▸ **Dataset records**
○ ○ ○ ○ ○

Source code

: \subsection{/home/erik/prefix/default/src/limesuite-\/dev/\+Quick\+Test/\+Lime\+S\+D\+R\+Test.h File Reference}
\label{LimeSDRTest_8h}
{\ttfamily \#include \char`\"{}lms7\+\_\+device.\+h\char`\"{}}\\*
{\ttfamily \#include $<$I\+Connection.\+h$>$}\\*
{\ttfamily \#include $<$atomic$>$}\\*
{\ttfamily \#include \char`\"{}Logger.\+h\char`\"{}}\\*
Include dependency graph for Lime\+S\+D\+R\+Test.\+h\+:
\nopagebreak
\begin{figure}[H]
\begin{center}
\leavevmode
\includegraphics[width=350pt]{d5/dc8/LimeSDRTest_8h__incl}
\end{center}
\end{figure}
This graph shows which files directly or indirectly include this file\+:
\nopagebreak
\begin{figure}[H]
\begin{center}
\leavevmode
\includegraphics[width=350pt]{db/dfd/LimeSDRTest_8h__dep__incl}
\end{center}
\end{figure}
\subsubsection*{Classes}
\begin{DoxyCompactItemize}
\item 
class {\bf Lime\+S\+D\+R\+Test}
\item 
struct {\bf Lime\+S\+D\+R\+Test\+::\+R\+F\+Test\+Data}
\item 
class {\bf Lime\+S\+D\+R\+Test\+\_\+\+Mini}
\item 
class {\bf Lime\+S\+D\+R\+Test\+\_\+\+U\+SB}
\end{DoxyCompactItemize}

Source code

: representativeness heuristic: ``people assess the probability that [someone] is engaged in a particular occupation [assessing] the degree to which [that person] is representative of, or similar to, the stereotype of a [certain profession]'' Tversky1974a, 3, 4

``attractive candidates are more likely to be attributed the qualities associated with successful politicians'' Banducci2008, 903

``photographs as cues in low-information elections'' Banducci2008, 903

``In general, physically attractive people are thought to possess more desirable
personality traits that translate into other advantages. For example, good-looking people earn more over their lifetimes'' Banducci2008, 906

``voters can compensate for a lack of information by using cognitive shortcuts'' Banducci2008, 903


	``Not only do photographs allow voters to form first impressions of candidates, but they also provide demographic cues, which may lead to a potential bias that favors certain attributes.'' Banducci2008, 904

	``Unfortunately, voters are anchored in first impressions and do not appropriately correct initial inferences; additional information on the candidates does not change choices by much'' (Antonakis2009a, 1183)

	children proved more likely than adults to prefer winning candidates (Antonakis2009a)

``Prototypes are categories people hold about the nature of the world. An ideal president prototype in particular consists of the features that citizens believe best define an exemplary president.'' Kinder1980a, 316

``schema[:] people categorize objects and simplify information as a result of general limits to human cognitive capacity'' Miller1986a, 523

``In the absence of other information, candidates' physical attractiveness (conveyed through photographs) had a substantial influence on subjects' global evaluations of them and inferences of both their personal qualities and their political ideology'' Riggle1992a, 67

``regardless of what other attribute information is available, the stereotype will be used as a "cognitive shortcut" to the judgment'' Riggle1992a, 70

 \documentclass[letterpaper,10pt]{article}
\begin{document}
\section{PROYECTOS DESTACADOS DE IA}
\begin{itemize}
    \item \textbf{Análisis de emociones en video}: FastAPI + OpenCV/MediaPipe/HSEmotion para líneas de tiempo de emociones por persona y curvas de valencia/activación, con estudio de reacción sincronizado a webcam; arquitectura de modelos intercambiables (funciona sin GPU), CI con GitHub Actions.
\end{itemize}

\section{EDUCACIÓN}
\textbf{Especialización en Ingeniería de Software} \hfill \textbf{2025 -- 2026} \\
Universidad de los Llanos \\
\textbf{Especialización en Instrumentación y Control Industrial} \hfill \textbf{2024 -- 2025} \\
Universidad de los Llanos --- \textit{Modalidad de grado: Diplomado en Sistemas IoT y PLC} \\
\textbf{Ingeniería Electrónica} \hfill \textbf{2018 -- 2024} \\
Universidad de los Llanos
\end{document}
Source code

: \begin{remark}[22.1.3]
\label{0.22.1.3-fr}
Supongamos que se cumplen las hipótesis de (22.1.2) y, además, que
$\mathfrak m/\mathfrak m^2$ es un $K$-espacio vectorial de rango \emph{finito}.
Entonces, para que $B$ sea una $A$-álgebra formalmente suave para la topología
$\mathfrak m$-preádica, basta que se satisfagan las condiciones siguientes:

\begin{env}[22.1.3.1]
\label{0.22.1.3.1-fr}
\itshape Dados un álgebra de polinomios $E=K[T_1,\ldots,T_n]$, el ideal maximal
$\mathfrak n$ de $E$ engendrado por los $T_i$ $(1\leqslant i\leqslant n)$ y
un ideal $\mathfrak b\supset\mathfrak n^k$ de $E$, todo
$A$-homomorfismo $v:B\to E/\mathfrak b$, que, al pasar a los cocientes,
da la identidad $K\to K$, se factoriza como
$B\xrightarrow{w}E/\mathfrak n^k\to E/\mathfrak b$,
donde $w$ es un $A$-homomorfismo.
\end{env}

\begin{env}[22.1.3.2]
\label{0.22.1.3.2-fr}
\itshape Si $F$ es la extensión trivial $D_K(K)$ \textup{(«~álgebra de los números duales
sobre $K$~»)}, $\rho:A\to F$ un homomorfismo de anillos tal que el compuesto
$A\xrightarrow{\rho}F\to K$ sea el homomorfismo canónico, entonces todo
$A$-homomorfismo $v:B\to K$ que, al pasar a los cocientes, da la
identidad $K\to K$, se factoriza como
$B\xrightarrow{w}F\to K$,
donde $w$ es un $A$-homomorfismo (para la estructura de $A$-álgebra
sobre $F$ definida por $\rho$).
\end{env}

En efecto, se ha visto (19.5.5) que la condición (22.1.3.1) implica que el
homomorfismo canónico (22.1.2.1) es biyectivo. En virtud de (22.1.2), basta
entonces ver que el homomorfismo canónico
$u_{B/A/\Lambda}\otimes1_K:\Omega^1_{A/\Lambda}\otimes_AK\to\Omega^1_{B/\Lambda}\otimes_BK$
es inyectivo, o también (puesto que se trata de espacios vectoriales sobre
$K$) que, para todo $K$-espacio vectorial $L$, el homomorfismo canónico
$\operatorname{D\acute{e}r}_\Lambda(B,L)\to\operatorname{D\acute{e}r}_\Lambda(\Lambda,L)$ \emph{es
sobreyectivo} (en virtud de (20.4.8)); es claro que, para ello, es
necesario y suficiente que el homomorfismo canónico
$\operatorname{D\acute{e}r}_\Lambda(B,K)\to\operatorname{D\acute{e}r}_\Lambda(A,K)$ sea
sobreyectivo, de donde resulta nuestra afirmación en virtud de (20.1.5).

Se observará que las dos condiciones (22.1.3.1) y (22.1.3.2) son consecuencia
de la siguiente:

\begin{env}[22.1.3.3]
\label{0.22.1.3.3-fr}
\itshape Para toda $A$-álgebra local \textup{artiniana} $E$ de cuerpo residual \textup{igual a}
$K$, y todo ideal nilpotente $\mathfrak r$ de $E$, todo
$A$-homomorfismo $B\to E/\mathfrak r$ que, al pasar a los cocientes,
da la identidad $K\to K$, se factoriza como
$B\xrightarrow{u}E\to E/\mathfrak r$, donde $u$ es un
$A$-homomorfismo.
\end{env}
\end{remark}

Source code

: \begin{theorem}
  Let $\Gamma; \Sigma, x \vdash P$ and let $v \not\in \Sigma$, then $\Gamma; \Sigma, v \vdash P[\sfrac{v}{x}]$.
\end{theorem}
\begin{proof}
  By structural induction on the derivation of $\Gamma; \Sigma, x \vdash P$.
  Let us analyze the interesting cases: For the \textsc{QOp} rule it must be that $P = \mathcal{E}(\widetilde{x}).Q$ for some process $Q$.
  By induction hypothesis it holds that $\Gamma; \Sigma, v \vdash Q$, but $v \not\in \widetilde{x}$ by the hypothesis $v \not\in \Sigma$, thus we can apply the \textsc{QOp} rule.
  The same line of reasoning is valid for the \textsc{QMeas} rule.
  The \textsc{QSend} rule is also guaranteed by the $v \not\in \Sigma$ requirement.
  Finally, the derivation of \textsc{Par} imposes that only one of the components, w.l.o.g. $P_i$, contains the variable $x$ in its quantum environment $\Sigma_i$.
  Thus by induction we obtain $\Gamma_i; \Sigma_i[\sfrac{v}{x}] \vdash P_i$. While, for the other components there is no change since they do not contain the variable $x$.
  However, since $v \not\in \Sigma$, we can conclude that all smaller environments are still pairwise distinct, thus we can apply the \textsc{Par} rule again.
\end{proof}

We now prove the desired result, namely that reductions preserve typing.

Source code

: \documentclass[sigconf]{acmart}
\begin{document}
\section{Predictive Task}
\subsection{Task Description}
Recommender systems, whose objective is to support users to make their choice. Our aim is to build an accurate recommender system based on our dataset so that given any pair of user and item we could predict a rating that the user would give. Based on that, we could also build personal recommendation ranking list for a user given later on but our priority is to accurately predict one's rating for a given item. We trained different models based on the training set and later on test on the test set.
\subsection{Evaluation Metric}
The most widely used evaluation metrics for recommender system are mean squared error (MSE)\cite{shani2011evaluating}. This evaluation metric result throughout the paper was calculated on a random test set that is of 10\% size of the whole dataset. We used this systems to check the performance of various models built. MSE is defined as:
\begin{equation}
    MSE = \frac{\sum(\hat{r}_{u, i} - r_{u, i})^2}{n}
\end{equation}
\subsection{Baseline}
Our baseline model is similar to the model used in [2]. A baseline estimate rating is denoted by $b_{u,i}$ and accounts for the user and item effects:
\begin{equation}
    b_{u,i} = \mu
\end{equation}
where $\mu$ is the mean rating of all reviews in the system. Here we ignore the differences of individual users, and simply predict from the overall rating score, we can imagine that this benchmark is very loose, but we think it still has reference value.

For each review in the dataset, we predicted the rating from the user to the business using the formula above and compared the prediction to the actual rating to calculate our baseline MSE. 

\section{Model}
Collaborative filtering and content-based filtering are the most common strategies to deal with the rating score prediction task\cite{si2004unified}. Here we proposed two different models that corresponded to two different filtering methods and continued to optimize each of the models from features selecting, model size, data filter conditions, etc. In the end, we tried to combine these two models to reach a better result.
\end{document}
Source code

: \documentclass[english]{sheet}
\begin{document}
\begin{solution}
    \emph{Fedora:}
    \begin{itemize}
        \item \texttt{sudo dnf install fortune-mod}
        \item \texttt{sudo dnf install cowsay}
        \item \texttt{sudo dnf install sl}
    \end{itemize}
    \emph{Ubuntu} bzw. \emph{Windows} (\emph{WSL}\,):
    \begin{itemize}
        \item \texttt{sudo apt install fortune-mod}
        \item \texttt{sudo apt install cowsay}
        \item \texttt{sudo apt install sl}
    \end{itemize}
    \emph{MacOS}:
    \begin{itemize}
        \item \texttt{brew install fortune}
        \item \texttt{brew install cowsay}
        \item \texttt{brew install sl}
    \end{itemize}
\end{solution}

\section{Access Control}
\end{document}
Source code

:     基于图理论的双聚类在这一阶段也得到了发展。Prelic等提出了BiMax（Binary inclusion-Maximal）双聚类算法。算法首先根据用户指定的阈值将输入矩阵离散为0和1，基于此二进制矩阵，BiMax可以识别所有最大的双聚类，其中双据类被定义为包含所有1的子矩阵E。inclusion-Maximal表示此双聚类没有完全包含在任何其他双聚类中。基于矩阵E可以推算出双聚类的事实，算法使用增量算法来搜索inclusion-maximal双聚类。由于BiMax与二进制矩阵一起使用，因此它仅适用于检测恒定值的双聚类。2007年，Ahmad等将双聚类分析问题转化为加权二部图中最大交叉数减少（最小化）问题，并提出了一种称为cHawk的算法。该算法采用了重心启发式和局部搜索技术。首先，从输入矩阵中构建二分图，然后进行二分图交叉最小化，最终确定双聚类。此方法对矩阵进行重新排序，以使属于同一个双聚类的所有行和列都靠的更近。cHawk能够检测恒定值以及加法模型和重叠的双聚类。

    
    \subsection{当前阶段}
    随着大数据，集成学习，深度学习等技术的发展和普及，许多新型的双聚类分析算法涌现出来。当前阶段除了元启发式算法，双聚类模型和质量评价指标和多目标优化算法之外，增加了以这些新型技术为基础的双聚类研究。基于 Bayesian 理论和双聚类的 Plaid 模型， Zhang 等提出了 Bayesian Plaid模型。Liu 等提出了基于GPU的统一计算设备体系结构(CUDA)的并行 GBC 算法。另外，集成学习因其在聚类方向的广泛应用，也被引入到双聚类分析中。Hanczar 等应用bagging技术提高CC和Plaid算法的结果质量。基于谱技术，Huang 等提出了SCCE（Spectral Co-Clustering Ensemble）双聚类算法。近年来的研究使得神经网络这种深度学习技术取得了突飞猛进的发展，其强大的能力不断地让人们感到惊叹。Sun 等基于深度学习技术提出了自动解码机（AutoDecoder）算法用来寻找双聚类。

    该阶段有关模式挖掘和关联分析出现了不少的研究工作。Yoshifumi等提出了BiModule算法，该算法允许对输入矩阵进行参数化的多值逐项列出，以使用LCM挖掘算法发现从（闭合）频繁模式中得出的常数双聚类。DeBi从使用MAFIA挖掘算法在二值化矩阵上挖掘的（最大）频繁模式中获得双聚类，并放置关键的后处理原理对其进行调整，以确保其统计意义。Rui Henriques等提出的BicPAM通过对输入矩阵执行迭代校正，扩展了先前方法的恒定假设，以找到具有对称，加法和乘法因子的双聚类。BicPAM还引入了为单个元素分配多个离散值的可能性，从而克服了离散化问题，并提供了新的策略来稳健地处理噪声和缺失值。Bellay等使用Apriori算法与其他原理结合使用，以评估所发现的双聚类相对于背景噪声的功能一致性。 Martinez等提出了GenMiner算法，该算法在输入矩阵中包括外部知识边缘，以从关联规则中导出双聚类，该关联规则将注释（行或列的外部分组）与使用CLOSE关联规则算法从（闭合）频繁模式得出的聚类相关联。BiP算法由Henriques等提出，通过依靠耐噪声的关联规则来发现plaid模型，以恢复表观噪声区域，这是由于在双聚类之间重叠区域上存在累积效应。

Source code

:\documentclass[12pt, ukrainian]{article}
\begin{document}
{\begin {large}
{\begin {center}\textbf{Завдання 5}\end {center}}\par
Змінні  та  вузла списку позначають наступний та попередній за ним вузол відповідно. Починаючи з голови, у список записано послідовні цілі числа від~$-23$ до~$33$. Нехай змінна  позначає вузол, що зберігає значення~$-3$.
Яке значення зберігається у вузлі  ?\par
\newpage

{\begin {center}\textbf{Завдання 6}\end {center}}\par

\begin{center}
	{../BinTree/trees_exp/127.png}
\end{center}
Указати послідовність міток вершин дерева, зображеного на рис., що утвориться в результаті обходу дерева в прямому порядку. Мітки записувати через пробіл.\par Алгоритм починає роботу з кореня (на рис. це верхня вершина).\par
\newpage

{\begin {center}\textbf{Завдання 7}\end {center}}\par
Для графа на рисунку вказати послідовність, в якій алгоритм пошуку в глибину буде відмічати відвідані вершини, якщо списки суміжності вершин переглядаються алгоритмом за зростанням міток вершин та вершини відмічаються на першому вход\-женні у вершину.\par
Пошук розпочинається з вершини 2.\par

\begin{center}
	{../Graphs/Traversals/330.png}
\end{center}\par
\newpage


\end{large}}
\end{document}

○ ○ ○ ○ ○

▸ **What is expected**
What is needed is the number of lines in the records that contain the string "documentclass", stated with nothing else.

▸ **Finished task**
4